> **Problem requirements**: Without the pictures, print each of the records below exactly as it appears.

(Dataset records)
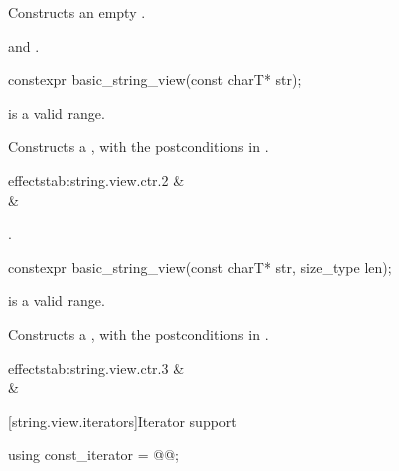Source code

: \begin{itemdescr}
\pnum
\effects
Constructs an empty .

\pnum
\postconditions
{} and .
\end{itemdescr}

%
\begin{itemdecl}
constexpr basic_string_view(const charT* str);
\end{itemdecl}

\begin{itemdescr}
\pnum
\requires
{} is a valid range.

\pnum
\effects
Constructs a , with the postconditions
in .
\begin{libefftabvaluenarrow}{ effects}{tab:string.view.ctr.2}
 &  \\
 &  \\
\end{libefftabvaluenarrow}

\pnum
\complexity
{}.
\end{itemdescr}

%
\begin{itemdecl}
constexpr basic_string_view(const charT* str, size_type len);
\end{itemdecl}

\begin{itemdescr}
\pnum
\requires
{} is a valid range.

\pnum
\effects
Constructs a , with the postconditions in .
\begin{libefftabvaluenarrow}{ effects}{tab:string.view.ctr.3}
 &  \\
 &  \\
\end{libefftabvaluenarrow}
\end{itemdescr}

[string.view.iterators]{Iterator support}

%
\begin{itemdecl}
using const_iterator = @@;
\end{itemdecl}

> **Result of this exercise**:
Source code

: \begin{itemdescr}
\pnum
\effects
Constructs an empty .

\pnum
\postconditions
{} and .
\end{itemdescr}

%
\begin{itemdecl}
constexpr basic_string_view(const charT* str);
\end{itemdecl}

\begin{itemdescr}
\pnum
\requires
{} is a valid range.

\pnum
\effects
Constructs a , with the postconditions
in .
\begin{libefftabvaluenarrow}{ effects}{tab:string.view.ctr.2}
 &  \\
 &  \\
\end{libefftabvaluenarrow}

\pnum
\complexity
{}.
\end{itemdescr}

%
\begin{itemdecl}
constexpr basic_string_view(const charT* str, size_type len);
\end{itemdecl}

\begin{itemdescr}
\pnum
\requires
{} is a valid range.

\pnum
\effects
Constructs a , with the postconditions in .
\begin{libefftabvaluenarrow}{ effects}{tab:string.view.ctr.3}
 &  \\
 &  \\
\end{libefftabvaluenarrow}
\end{itemdescr}

[string.view.iterators]{Iterator support}

%
\begin{itemdecl}
using const_iterator = @@;
\end{itemdecl}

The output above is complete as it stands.